Data Analysis
Retrieve historical commodity prices, aggregate them into time series, run basic trend analysis, and export the results.
Problem
You need to analyze price history — compute moving averages, compare periods, spot trends, and hand the data to analysts or BI tools. Pulling one price at a time and reassembling series by hand is slow and error-prone. You want an efficient way to fetch a clean time series and turn it into insight.
Solution Architecture
A simple extract → transform → export pipeline:
OilPriceAPI /prices/historical ──> DataFrame ──> Aggregate/Analyze ──> Export
(paginated history) (in memory) (resample, trends) (CSV/JSON)
- Historical retrieval pulls a date range in pages.
- Aggregation resamples raw ticks into daily/weekly buckets.
- Trend analysis computes moving averages and period-over-period change.
- Export writes the result to CSV/JSON for downstream tools.
Code Implementation
Historical data retrieval
Request a date range from the historical endpoint and page through the results:
import requests
API_KEY = "YOUR_API_KEY"
BASE_URL = "https://api.oilpriceapi.com/v1"
def fetch_history(commodity, start, end):
"""Fetch all historical prices for a commodity across a date range."""
rows, page = [], 1
while True:
resp = requests.get(
f"{BASE_URL}/prices/historical",
headers={"Authorization": f"Token {API_KEY}"},
params={
"commodity": commodity,
"from": start,
"to": end,
"page": page,
},
timeout=30,
)
resp.raise_for_status()
payload = resp.json()
batch = payload.get("data", [])
if not batch:
break
rows.extend(batch)
page += 1
return rows
Time series aggregation
Resample raw observations into regular intervals (e.g. daily averages) so series are comparable:
import pandas as pd
def to_daily_series(rows):
df = pd.DataFrame(rows)
df["created_at"] = pd.to_datetime(df["created_at"])
df = df.set_index("created_at").sort_index()
# Daily mean price; forward-fill gaps from non-trading days
return df["price"].resample("1D").mean().ffill()
Trend analysis
Layer moving averages and percentage change on top of the series:
def add_trends(series):
out = series.to_frame("price")
out["sma_7"] = series.rolling(7).mean() # 7-day moving average
out["sma_30"] = series.rolling(30).mean() # 30-day moving average
out["pct_change_1d"] = series.pct_change() * 100
return out
Export formats
Write results to whatever your downstream tools expect:
analysis = add_trends(to_daily_series(fetch_history("BRENT_CRUDE_USD",
"2024-01-01",
"2024-12-31")))
analysis.to_csv("brent_2024.csv") # CSV for spreadsheets/BI
analysis.to_json("brent_2024.json", orient="records", date_format="iso")
Best Practices
- Page through history instead of requesting one giant range; respect pagination so you do not miss rows.
- Cache raw history locally (Parquet/CSV) so repeated analyses do not re-pull the same range from the API.
- Resample before comparing so series from different commodities line up on the same time grid.
- Annotate gaps (weekends, holidays) explicitly rather than silently interpolating across them.
- Pin your date range and units in the export filename/metadata for reproducibility.
Common Pitfalls
- Ignoring pagination.
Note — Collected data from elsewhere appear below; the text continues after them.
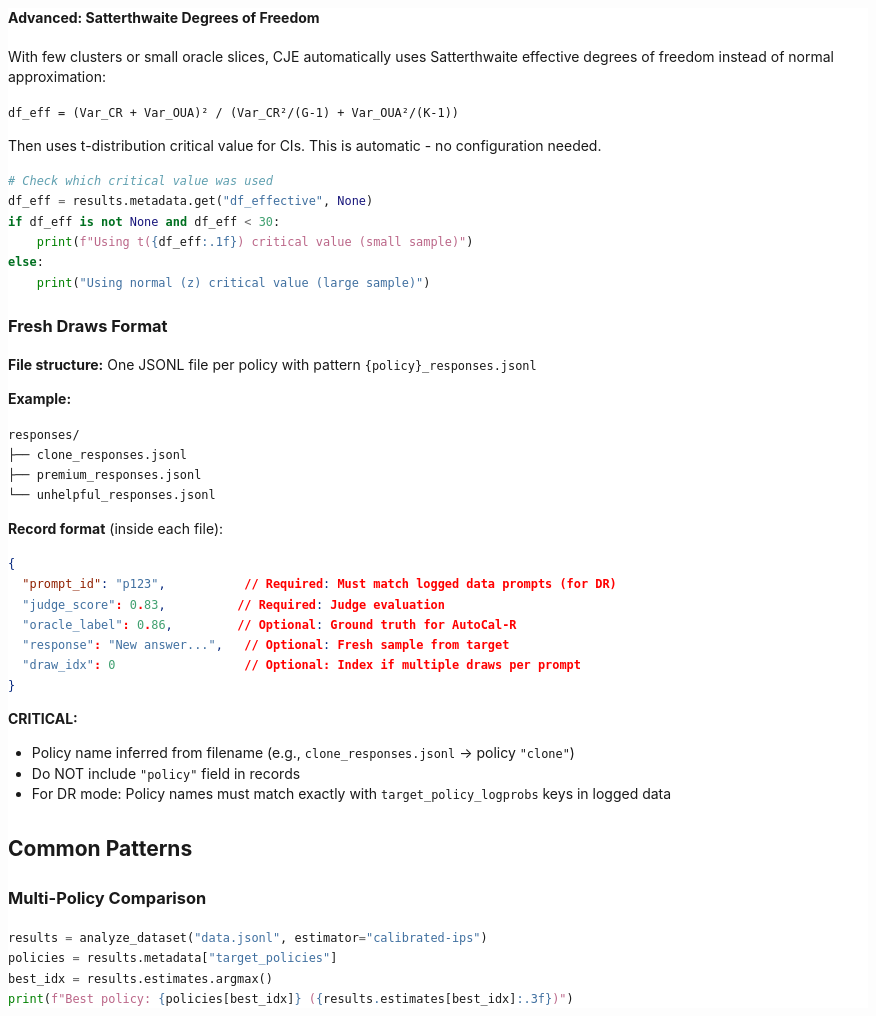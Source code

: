 #### Advanced: Satterthwaite Degrees of Freedom

With few clusters or small oracle slices, CJE automatically uses Satterthwaite effective degrees of freedom instead of normal approximation:

```
df_eff = (Var_CR + Var_OUA)² / (Var_CR²/(G-1) + Var_OUA²/(K-1))
```

Then uses t-distribution critical value for CIs. This is automatic - no configuration needed.

```python
# Check which critical value was used
df_eff = results.metadata.get("df_effective", None)
if df_eff is not None and df_eff < 30:
    print(f"Using t({df_eff:.1f}) critical value (small sample)")
else:
    print("Using normal (z) critical value (large sample)")
```

### Fresh Draws Format

**File structure:** One JSONL file per policy with pattern `{policy}_responses.jsonl`

**Example:**
```
responses/
├── clone_responses.jsonl
├── premium_responses.jsonl
└── unhelpful_responses.jsonl
```

**Record format** (inside each file):
```json
{
  "prompt_id": "p123",           // Required: Must match logged data prompts (for DR)
  "judge_score": 0.83,          // Required: Judge evaluation
  "oracle_label": 0.86,         // Optional: Ground truth for AutoCal-R
  "response": "New answer...",   // Optional: Fresh sample from target
  "draw_idx": 0                  // Optional: Index if multiple draws per prompt
}
```

**CRITICAL:**
- Policy name inferred from filename (e.g., `clone_responses.jsonl` → policy `"clone"`)
- Do NOT include `"policy"` field in records
- For DR mode: Policy names must match exactly with `target_policy_logprobs` keys in logged data

## Common Patterns

### Multi-Policy Comparison
```python
results = analyze_dataset("data.jsonl", estimator="calibrated-ips")
policies = results.metadata["target_policies"]
best_idx = results.estimates.argmax()
print(f"Best policy: {policies[best_idx]} ({results.estimates[best_idx]:.3f})")
```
Stopping after the first page silently truncates your series and skews every statistic.
- Mixing time zones. Parse timestamps as UTC and convert once; comparing naive and tz-aware timestamps raises errors or produces wrong buckets.
- Interpolating across non-trading days without realizing it, which inflates sample counts and distorts moving averages.
- Re-fetching on every run. Hitting the API for static historical data on each execution wastes quota — cache it.